L'originalité de la mission tient à ce qu'au-delà du premier rapport, fruit d'un travail assez classique, la méthode de contrôle de la concrétisation des lois que nous proposons sera directement éprouvée sur le terrain par les membres de la mission qui, répartis en groupes de travail thématiques, l'utiliseront au cours des prochains mois pour évaluer l'application dans leurs circonscriptions de plusieurs objets législatifs.

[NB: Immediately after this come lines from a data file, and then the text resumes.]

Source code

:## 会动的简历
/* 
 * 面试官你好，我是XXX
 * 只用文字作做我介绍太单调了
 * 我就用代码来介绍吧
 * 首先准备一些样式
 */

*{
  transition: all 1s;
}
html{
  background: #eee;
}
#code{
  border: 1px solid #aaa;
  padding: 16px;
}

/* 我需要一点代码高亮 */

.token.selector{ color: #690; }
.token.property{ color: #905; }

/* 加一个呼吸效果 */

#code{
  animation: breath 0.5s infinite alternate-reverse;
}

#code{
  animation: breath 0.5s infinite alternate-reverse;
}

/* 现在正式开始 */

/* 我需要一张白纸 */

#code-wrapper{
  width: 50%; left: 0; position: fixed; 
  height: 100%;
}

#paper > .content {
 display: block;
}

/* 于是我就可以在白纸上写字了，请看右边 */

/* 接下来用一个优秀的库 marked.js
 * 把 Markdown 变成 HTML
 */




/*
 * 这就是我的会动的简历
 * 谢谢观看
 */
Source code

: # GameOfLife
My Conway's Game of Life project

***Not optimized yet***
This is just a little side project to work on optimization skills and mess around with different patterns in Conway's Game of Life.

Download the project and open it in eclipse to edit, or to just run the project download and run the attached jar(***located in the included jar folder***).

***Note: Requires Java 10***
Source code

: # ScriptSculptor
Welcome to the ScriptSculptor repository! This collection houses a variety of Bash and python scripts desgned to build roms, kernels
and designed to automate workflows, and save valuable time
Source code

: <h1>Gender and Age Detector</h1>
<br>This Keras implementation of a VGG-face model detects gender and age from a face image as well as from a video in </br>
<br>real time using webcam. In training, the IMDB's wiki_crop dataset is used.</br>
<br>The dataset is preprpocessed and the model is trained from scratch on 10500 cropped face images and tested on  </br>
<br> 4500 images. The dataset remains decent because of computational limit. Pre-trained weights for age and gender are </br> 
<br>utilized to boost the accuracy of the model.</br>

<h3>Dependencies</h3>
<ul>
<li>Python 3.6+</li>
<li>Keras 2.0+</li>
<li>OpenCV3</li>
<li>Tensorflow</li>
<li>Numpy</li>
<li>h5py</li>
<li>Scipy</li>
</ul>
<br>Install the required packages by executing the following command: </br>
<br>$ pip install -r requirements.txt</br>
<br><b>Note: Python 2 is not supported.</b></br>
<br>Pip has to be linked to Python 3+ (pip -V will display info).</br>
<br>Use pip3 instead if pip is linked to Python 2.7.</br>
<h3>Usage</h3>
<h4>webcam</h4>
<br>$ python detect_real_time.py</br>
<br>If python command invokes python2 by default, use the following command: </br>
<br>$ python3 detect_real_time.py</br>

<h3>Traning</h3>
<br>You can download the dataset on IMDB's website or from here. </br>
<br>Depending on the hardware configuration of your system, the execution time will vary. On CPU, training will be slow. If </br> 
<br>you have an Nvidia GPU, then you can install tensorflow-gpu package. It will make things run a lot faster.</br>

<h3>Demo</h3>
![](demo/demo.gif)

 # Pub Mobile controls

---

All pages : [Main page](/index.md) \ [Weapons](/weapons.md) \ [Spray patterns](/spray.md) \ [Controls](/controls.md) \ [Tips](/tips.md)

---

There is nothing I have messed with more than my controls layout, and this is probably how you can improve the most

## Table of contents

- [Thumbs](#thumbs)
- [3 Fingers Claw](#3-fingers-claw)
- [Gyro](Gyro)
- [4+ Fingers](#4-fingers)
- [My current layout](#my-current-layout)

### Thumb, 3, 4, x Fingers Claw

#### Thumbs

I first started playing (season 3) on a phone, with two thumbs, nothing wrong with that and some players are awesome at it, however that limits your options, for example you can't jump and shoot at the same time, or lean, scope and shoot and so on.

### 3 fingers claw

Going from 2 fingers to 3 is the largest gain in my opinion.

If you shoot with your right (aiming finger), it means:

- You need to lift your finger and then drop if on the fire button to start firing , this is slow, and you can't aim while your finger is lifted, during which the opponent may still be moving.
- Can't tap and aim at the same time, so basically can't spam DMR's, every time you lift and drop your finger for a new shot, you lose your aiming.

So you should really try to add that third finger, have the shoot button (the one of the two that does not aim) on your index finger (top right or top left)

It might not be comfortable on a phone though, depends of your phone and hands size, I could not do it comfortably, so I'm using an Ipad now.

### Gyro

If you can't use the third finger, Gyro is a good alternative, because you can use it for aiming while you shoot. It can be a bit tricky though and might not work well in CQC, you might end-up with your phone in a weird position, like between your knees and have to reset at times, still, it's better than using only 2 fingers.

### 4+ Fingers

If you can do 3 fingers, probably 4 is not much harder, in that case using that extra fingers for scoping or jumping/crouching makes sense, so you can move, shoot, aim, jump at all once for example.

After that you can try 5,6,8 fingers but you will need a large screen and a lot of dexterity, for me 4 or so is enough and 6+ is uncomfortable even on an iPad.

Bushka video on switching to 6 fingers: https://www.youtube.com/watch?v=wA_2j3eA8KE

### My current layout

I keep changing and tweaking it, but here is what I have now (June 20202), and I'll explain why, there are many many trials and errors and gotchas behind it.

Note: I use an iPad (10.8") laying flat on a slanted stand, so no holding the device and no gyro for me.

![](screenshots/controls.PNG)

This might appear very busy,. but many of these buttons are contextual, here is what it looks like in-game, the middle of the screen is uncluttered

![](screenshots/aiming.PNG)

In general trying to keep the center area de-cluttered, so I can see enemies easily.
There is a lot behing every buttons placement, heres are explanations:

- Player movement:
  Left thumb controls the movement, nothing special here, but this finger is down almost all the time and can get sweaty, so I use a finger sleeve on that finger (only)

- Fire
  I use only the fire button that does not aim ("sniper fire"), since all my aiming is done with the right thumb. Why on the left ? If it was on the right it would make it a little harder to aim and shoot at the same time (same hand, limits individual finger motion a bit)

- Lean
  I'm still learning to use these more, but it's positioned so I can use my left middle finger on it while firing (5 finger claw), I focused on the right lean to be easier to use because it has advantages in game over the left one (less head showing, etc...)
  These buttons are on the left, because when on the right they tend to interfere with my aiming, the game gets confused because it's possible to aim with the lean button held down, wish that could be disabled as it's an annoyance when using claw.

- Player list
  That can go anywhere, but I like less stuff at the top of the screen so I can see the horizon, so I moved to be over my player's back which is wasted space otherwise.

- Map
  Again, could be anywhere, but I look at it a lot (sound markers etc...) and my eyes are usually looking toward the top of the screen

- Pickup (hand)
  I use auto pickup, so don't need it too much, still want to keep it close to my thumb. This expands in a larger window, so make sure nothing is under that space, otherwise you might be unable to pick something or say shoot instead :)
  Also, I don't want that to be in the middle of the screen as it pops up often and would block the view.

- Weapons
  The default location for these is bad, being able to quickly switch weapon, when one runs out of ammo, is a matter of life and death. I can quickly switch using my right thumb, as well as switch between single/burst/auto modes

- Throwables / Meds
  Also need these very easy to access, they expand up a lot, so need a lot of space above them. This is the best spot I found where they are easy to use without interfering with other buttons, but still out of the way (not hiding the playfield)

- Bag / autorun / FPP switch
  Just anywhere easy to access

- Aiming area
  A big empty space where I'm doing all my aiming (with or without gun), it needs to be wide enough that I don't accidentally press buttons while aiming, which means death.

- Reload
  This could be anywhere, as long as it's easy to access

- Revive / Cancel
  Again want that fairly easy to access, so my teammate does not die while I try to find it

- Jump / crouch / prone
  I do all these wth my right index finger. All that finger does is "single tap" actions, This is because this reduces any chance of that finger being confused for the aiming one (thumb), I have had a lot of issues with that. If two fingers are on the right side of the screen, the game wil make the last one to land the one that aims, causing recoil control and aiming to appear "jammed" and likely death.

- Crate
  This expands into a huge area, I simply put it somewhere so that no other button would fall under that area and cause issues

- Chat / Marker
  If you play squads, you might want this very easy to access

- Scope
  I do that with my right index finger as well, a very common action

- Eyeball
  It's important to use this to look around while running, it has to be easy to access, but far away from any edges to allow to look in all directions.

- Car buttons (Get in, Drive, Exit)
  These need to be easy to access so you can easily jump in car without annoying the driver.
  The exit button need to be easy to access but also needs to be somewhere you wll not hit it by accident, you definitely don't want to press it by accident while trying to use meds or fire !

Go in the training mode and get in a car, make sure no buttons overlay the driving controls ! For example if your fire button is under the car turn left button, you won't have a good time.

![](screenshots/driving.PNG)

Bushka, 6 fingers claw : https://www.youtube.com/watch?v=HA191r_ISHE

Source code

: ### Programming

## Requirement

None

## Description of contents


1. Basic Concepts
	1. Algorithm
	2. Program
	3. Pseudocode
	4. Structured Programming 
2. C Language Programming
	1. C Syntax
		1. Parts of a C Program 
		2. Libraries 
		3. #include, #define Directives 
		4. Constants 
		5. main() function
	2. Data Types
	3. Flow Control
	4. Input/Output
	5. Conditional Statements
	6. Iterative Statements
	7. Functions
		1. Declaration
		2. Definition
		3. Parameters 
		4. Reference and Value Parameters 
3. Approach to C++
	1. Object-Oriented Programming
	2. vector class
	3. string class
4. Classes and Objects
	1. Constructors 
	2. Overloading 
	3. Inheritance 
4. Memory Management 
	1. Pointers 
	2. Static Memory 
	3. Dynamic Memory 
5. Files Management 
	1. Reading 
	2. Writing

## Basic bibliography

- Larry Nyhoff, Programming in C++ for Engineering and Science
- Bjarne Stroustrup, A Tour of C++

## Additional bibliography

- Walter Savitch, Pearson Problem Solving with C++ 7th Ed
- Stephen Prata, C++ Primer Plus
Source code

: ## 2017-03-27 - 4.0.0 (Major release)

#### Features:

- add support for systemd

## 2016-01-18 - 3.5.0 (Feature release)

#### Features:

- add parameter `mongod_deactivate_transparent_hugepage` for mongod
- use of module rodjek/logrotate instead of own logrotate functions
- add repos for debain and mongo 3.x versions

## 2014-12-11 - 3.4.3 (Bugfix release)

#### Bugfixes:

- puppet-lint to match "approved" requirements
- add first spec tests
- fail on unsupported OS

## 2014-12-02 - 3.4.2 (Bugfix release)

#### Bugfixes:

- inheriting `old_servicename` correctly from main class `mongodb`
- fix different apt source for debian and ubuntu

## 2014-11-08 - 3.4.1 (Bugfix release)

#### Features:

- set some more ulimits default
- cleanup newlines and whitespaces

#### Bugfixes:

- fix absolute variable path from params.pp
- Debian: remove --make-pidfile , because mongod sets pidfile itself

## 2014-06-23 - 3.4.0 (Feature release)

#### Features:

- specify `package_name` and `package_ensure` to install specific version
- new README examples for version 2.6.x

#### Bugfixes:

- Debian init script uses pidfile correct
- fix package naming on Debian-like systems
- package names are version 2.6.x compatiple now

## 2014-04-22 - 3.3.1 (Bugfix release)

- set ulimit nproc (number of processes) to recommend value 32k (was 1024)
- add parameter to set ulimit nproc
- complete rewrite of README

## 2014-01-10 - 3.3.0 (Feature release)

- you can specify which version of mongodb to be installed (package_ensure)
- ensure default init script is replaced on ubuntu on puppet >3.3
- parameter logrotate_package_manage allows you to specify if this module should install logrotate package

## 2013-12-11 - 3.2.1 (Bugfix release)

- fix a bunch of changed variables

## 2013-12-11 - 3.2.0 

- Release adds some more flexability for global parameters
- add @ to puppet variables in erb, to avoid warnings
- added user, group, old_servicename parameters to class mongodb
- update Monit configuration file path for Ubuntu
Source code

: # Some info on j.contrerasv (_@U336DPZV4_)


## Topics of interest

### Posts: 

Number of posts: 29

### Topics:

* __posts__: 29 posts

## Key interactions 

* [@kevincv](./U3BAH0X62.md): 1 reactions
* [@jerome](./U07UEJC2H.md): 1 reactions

Comme vous le voyez, tout en restant modestes sur l'outil que nous avons créé, nous pouvons être fiers d'avoir proposé quelque chose de très concret pour permettre aux députés d'aller vérifier la bonne application des lois et d'effectuer ces allers-retours permanents entre le Parlement et le terrain, entre la circonscription et le lieu où nous faisons la loi et où nous l'évaluons. Cependant, tout cela sera vain si la seconde phase n'est pas correctement prise en main par nous-mêmes, c'est-à-dire si nous n'allons pas vérifier sur chaque territoire, objet législatif à l'appui, le ressenti de nos concitoyens et pourquoi, trop souvent encore, les lois que nous votons sont mal comprises par nos concitoyens.

Avant de conclure, je tiens également à remercier les administrateurs pour leur formidable travail, effectué parfois dans des délais assez contraints et dans un contexte un peu compliqué. Grâce à eux, nous avons pu, comme nous le souhaitions, remettre ce rapport avant la coupure estivale afin que, dès l'automne, nous ayons le réflexe d'aller sur le terrain pour y vérifier la concrétisation de nos lois.